YOUR OBJECTIVE. From the records below, output exactly the lines running from the line containing "11. 域名和IP映射" through the line containing "购买数量受限该地域您容器、云", and no others.

MATERIAL FOR THIS TASK.
───
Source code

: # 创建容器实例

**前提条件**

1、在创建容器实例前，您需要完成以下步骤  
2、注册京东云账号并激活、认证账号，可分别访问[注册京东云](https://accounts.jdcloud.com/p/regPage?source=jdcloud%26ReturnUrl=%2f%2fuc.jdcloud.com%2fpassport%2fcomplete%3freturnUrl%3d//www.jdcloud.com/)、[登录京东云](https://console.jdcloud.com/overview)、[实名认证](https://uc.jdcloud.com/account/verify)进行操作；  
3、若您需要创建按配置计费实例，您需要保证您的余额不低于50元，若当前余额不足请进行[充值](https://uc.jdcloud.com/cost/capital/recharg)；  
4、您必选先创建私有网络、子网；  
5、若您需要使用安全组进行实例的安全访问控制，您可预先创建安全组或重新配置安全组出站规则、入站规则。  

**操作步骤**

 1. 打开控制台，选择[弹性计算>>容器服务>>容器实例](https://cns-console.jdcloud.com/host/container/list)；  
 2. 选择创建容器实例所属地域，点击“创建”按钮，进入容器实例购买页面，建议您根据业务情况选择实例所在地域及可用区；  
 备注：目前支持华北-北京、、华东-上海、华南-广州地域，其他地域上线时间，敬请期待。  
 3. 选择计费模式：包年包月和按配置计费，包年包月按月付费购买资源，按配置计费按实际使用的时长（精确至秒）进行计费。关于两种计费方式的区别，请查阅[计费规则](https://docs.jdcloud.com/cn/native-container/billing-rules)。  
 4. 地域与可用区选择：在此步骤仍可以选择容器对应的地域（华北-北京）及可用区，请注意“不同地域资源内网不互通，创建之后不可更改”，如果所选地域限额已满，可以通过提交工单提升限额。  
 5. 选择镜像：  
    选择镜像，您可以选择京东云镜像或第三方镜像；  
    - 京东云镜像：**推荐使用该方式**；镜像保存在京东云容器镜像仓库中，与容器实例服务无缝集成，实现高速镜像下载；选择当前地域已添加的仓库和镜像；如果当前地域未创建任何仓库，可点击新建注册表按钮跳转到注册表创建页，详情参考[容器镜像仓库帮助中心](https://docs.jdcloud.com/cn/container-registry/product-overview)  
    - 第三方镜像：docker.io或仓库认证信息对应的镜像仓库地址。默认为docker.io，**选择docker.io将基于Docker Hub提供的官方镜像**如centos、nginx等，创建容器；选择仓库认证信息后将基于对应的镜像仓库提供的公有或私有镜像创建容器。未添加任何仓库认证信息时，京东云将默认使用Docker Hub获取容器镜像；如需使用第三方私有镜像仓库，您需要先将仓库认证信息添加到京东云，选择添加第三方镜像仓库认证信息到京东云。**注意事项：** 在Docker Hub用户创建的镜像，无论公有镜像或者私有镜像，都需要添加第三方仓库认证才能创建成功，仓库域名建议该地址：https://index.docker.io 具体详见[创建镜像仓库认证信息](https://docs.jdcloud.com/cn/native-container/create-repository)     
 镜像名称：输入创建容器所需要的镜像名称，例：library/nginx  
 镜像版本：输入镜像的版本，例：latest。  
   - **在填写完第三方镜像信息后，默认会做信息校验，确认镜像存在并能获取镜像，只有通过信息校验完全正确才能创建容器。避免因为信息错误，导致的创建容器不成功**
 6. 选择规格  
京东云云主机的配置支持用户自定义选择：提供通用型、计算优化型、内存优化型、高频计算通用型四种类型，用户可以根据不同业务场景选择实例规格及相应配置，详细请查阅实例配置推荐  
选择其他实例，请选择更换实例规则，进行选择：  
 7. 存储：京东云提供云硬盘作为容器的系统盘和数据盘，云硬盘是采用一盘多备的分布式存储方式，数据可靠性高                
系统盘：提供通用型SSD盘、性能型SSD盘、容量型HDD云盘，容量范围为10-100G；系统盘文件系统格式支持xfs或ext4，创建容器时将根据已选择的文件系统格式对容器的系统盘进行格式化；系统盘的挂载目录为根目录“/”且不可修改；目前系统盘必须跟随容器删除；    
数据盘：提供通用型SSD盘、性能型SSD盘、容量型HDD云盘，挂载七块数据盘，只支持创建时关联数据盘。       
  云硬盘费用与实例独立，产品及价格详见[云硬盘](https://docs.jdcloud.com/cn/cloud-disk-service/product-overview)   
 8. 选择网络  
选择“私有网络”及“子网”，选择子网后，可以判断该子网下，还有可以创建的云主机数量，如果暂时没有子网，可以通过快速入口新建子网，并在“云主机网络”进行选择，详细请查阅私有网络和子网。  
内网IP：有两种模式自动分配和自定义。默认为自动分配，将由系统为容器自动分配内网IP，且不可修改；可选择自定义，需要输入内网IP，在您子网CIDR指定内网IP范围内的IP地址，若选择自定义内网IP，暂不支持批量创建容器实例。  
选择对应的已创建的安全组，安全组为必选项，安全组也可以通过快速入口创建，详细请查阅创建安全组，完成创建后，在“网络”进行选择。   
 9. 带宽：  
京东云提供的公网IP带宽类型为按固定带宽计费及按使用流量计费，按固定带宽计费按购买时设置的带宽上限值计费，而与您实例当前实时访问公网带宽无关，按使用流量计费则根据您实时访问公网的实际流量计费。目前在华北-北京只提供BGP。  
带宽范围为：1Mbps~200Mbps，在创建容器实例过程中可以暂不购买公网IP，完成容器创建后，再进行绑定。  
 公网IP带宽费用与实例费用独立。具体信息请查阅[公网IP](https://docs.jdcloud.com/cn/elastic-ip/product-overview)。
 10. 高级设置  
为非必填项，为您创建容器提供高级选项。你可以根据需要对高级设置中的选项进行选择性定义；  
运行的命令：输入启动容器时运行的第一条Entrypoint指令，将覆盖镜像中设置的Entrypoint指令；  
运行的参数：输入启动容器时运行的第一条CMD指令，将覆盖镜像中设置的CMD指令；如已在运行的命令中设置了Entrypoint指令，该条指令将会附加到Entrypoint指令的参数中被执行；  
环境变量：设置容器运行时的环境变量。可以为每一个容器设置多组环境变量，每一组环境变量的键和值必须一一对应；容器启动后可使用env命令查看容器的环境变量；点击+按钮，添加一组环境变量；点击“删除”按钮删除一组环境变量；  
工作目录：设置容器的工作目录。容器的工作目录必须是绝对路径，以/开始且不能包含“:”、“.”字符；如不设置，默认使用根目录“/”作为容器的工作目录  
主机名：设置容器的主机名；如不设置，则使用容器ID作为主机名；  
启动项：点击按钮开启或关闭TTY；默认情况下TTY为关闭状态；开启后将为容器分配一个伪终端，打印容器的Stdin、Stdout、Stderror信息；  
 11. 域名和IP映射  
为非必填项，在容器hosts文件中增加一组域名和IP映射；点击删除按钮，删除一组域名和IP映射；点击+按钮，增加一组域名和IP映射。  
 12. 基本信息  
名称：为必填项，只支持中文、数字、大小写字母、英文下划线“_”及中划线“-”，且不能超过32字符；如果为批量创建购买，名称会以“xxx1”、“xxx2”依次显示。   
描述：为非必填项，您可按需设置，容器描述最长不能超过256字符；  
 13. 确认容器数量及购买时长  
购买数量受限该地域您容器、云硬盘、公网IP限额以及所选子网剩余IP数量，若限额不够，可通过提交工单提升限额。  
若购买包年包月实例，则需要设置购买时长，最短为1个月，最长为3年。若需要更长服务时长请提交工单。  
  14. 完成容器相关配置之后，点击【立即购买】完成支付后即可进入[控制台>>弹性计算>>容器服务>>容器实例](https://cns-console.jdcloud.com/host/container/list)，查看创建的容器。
───
RESPONSE.
 11. 域名和IP映射  
为非必填项，在容器hosts文件中增加一组域名和IP映射；点击删除按钮，删除一组域名和IP映射；点击+按钮，增加一组域名和IP映射。  
 12. 基本信息  
名称：为必填项，只支持中文、数字、大小写字母、英文下划线“_”及中划线“-”，且不能超过32字符；如果为批量创建购买，名称会以“xxx1”、“xxx2”依次显示。   
描述：为非必填项，您可按需设置，容器描述最长不能超过256字符；  
 13. 确认容器数量及购买时长  
购买数量受限该地域您容器、云硬盘、公网IP限额以及所选子网剩余IP数量，若限额不够，可通过提交工单提升限额。  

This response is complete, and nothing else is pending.